Bill Pulte, nommé directeur par intérim du renseignement national par le président Donald Trump, a immédiatement engagé une série de licenciements au sein des services de renseignement. Plusieurs cadres supérieurs de l’Office du directeur du renseignement national (ODNI) ont déjà été remerciés, parmi lesquels William Ruger, ancien président d’un think tank libertarien, selon des informations concordantes.

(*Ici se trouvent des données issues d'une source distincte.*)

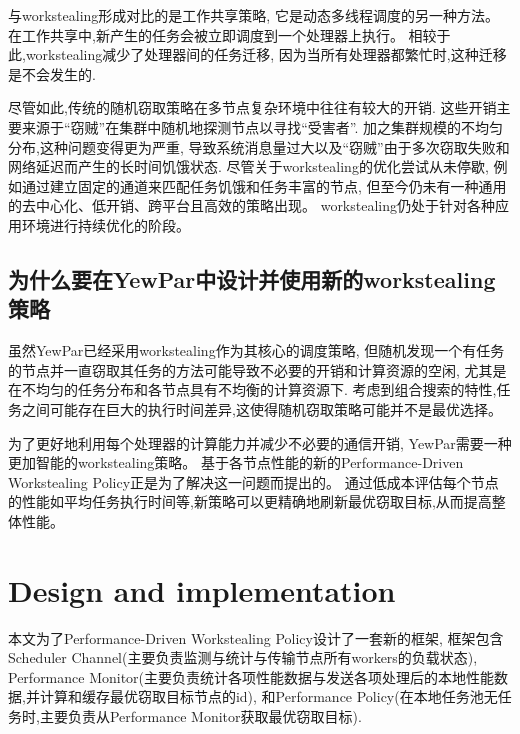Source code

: \documentclass{mproj}
\begin{document}
与workstealing形成对比的是工作共享策略,
它是动态多线程调度的另一种方法。
在工作共享中,新产生的任务会被立即调度到一个处理器上执行。
相较于此,workstealing减少了处理器间的任务迁移,
因为当所有处理器都繁忙时,这种迁移是不会发生的.\cite{10.1145/324133.324234}

尽管如此,传统的随机窃取策略在多节点复杂环境中往往有较大的开销.
这些开销主要来源于“窃贼”在集群中随机地探测节点以寻找“受害者”.
加之集群规模的不均匀分布,这种问题变得更为严重,
导致系统消息量过大以及“窃贼”由于多次窃取失败和网络延迟而产生的长时间饥饿状态.
尽管关于workstealing的优化尝试从未停歇,
例如通过建立固定的通道来匹配任务饥饿和任务丰富的节点\cite{10.1145/2851141.2851175},
但至今仍未有一种通用的去中心化、低开销、跨平台且高效的策略出现。
workstealing仍处于针对各种应用环境进行持续优化的阶段。

\section{为什么要在YewPar中设计并使用新的workstealing策略}

虽然YewPar已经采用workstealing作为其核心的调度策略,
但随机发现一个有任务的节点并一直窃取其任务的方法可能导致不必要的开销和计算资源的空闲,
尤其是在不均匀的任务分布和各节点具有不均衡的计算资源下.
考虑到组合搜索的特性,任务之间可能存在巨大的执行时间差异,这使得随机窃取策略可能并不是最优选择。

为了更好地利用每个处理器的计算能力并减少不必要的通信开销,
YewPar需要一种更加智能的workstealing策略。
基于各节点性能的新的Performance-Driven Workstealing Policy正是为了解决这一问题而提出的。
通过低成本评估每个节点的性能如平均任务执行时间等,新策略可以更精确地刷新最优窃取目标,从而提高整体性能。

\chapter{Design and implementation}

本文为了Performance-Driven Workstealing Policy设计了一套新的框架,
框架包含Scheduler Channel(主要负责监测与统计与传输节点所有workers的负载状态),
Performance Monitor(主要负责统计各项性能数据与发送各项处理后的本地性能数据,并计算和缓存最优窃取目标节点的id),
和Performance Policy(在本地任务池无任务时,主要负责从Performance Monitor获取最优窃取目标).
\end{document}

Cette purge intervient alors que la légalité même de la nomination de Pulte est remise en cause. La loi qui a créé le poste de directeur du renseignement national stipule qu’en cas de vacance du poste, « le directeur principal adjoint du renseignement national agit et exerce les pouvoirs » du directeur. Le terme employé est « doit » (« shall »), et non « peut ». Or, le principal adjoint en exercice est Aaron Lukas, un officier de renseignement de carrière disposant d’une vaste expérience en matière de sécurité nationale. Pulte, pour sa part, ne possède aucune expérience dans le domaine du renseignement ; il était auparavant directeur de l’Agence fédérale de financement du logement (FHFA) et est connu comme un fervent loyaliste de Donald Trump.

Les employés de carrière de l’ODNI, protégés par le statut de la fonction publique, pourraient contester leur licenciement devant les tribunaux. « On ne peut pas être licencié légalement par quelqu’un qui n’a pas le pouvoir de le faire, et comme M. Pulte a été nommé illégalement, il n’a pas ce pouvoir », a déclaré Zachary West, ancien responsable du ministère de la Justice américain et avocat du groupe de réflexion non partisan Protect Democracy.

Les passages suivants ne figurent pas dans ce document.